* [EXERCISE GOAL] Below this line is a set of entries; quote exactly the lines from the line that contains "[Using RenderDoc with" to the line that contains "[Unity-Technologies / AssetBundleGraphTool", both lines included.

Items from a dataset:

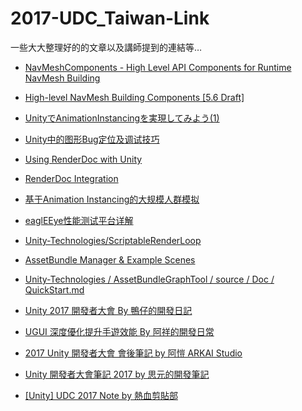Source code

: # 2017-UDC_Taiwan-Link
一些大大整理好的的文章以及講師提到的連結等…

* [NavMeshComponents - High Level API Components for Runtime NavMesh Building](https://github.com/Unity-Technologies/NavMeshComponents)

* [High-level NavMesh Building Components [5.6 Draft]](https://docs.google.com/document/d/1usMrwMHTPNBFyT1hZRt-nQZzRDTciIQRVzmA7MQsFNw/edit)

* [UnityでAnimationInstancingを実現してみよう(1)](http://qiita.com/piti5/items/f101ba632085eea25775)

* [Unity中的图形Bug定位及调试技巧](http://forum.china.unity3d.com/thread-24398-1-1.html)

* [Using RenderDoc with Unity](https://unitycoder.com/blog/2016/07/23/using-renderdoc-with-unity/)

* [RenderDoc Integration](https://docs.unity3d.com/Manual/RenderDocIntegration.html)

* [基于Animation Instancing的大规模人群模拟](http://forum.china.unity3d.com/thread-24240-1-1.html)

* [eaglEEye性能测试平台详解](http://forum.china.unity3d.com/thread-24247-1-1.html)

* [Unity-Technologies/ScriptableRenderLoop](https://github.com/Unity-Technologies/ScriptableRenderLoop)

* [AssetBundle Manager & Example Scenes](https://www.assetstore.unity3d.com/en/?_ga=2.207826388.718599052.1497016655-1522464112.1482201974#!/content/45836)

* [Unity-Technologies / AssetBundleGraphTool / source / Doc / QuickStart.md](https://bitbucket.org/Unity-Technologies/assetbundlegraphtool/src/547a9200dc6d7d5171c819307da4a3c2cca5583f/Doc/QuickStart.md?at=1.1%2Frelease&fileviewer=file-view-default)

* [Unity 2017 開發者大會 By 鴨仔的開發日記](https://hackmd.io/s/Hywmu3Df-#unity-2017-%E9%96%8B%E7%99%BC%E8%80%85%E5%A4%A7%E6%9C%83)

* [UGUI 深度優化提升手遊效能 By 阿祥的開發日常](https://hackmd.io/s/S1z1ByaGb)

* [2017 Unity 開發者大會 會後筆記 by 阿愷 ARKAI Studio](http://k79k06k02k.com/blog/1137/unity/2017-unity-%E9%96%8B%E7%99%BC%E8%80%85%E5%A4%A7%E6%9C%83-%E6%9C%83%E5%BE%8C%E7%AD%86%E8%A8%98)

* [Unity 開發者大會筆記 2017 by 思元的開發筆記](http://dev.twsiyuan.com/2017/06/unity-developers-conference.html)

* [[Unity] UDC 2017 Note by 熱血剪貼部](http://blog.ctrlxctrlv.net/unity-udc-2017-note/)
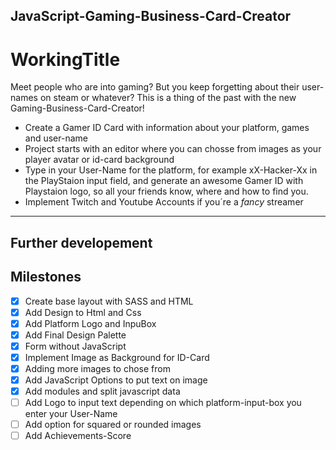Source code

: ## JavaScript-Gaming-Business-Card-Creator

# WorkingTitle

Meet people who are into gaming? But you keep forgetting about their user-names on steam or whatever? This is a thing of the past with the new Gaming-Business-Card-Creator!

- Create a Gamer ID Card with information about your platform, games and user-name
- Project starts with an editor where you can chosse from images as your player avatar or id-card background
- Type in your User-Name for the platform, for example xX-Hacker-Xx in the PlayStaion input field, and generate an awesome Gamer ID with Playstaion logo, so all your friends know, where and how to find you.
- Implement Twitch and Youtube Accounts if you´re a _fancy_ streamer

---

## Further developement

## Milestones

- [x] Create base layout with SASS and HTML
- [x] Add Design to Html and Css
- [x] Add Platform Logo and InpuBox
- [x] Add Final Design Palette
- [x] Form without JavaScript
- [x] Implement Image as Background for ID-Card
- [x] Adding more images to chose from
- [x] Add JavaScript Options to put text on image
- [x] Add modules and split javascript data
- [ ] Add Logo to input text depending on which platform-input-box you enter your User-Name
- [ ] Add option for squared or rounded images
- [ ] Add Achievements-Score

* [RESULT OF THIS TASK]
* [Using RenderDoc with Unity](https://unitycoder.com/blog/2016/07/23/using-renderdoc-with-unity/)

* [RenderDoc Integration](https://docs.unity3d.com/Manual/RenderDocIntegration.html)

* [基于Animation Instancing的大规模人群模拟](http://forum.china.unity3d.com/thread-24240-1-1.html)

* [eaglEEye性能测试平台详解](http://forum.china.unity3d.com/thread-24247-1-1.html)

* [Unity-Technologies/ScriptableRenderLoop](https://github.com/Unity-Technologies/ScriptableRenderLoop)

* [AssetBundle Manager & Example Scenes](https://www.assetstore.unity3d.com/en/?_ga=2.207826388.718599052.1497016655-1522464112.1482201974#!/content/45836)

* [Unity-Technologies / AssetBundleGraphTool / source / Doc / QuickStart.md](https://bitbucket.org/Unity-Technologies/assetbundlegraphtool/src/547a9200dc6d7d5171c819307da4a3c2cca5583f/Doc/QuickStart.md?at=1.1%2Frelease&fileviewer=file-view-default)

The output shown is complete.